Тихо, по внятно заговорил ишан кабадианский:
— Аллах экбер. Энвер только бессильный пленник конокрада Ибрагима… — и смолк.
Все, в том числе Усман Ходжаев, с полуоткрытыми ртами смотрели на ишана, ожидая, что он скажет еще что-нибудь. Но ишан молчал.
— Нет, тысячу раз нет, — заволновался Усман Ходжаев. — Господин ишан, вы изволите заблуждаться. Их превосходительство соблаговолили прибыть к нам вполне самостоятельно, по своей воле для переговоров… Мы высокие договаривающиеся стороны. Мы векиль-мухтар правительства республики, он вице-генералиссимус Энвербей. Мы…
— Мы, — простуженно просипел Энвер, — абсолютно… э… свободны в своих поступках… э… скажу я вам. Мы командующий…
С удивлением Гриневич вдруг обнаружил, что Усман Ходжаев и Энвер говорят с ним извиняющимся, испуганным тоном, стараются изо всех сил заискивающе объяснить и в то же время убедить его. Странно! Он, Гриневич, один среди всей этой хорошо вооруженной банды внушает, по-видимому, им страх…

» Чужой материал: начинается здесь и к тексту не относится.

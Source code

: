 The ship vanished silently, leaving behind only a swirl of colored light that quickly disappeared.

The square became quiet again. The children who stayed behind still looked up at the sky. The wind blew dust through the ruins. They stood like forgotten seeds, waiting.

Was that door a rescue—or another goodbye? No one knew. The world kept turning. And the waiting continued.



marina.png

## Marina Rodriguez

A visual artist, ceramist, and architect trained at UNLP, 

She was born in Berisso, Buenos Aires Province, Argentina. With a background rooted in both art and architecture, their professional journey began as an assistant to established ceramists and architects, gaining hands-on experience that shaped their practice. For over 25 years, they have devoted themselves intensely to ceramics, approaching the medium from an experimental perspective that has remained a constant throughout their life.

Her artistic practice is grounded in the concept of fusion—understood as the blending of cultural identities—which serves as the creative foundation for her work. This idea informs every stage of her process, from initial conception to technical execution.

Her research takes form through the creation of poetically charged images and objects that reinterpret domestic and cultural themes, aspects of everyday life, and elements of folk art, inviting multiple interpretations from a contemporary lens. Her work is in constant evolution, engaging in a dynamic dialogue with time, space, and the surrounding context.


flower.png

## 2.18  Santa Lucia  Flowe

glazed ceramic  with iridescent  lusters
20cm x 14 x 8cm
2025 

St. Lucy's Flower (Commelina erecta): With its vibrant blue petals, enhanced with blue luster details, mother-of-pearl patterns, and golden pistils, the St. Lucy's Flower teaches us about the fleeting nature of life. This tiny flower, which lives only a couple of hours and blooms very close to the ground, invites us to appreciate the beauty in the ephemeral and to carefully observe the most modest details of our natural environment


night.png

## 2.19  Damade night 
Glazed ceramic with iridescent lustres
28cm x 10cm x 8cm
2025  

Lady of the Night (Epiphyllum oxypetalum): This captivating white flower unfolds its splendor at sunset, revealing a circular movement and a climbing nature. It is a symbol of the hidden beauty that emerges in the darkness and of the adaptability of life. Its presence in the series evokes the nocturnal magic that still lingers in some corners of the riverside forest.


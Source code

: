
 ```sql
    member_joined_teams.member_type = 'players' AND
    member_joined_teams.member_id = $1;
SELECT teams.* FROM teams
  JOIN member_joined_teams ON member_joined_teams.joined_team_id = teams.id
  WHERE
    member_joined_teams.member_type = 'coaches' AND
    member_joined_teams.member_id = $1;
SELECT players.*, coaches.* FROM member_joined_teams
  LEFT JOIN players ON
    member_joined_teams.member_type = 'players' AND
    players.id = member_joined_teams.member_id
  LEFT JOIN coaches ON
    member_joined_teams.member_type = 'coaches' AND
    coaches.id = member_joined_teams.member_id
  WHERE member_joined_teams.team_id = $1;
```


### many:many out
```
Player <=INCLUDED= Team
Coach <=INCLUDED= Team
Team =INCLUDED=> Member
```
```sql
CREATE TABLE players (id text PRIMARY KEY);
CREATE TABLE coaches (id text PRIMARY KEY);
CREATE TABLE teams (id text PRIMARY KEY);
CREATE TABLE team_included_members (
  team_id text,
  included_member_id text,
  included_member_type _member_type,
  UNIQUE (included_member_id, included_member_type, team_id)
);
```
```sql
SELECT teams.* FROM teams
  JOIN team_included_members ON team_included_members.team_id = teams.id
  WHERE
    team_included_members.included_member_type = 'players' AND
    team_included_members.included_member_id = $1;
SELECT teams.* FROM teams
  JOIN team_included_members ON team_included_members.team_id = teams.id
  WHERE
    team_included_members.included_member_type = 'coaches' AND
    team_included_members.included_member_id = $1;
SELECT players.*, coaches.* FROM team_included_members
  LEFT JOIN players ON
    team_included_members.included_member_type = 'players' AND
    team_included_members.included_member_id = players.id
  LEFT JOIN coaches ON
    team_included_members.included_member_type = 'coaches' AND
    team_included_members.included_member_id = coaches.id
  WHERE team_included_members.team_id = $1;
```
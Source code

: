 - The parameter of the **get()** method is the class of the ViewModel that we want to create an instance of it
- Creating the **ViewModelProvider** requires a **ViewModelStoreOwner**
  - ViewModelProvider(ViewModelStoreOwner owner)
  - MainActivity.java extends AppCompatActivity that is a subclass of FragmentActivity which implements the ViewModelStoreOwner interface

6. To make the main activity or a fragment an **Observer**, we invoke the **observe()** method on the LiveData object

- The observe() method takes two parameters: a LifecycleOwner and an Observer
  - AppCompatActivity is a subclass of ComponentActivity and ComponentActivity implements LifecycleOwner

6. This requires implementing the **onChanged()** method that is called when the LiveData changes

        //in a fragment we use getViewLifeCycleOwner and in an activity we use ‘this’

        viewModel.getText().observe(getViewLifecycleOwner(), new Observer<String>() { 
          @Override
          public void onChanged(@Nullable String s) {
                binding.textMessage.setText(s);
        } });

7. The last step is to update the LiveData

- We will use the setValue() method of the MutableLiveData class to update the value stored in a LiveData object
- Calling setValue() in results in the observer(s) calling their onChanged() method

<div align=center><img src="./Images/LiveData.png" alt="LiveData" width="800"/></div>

Усман Ходжаев даже встал, так что голова его совсем потонула в дыму, и, снова протянув руку, сказал:
— Господин Энвербей — командующий всеми силами республики в Восточной Бухаре, а Ибрагим… — Он сделал пренебрежительный жест головой. — Республика привлекает его к ответственности… Да, да… к ответственности.
Среди присутствующих послышалось нечто вроде ворчания.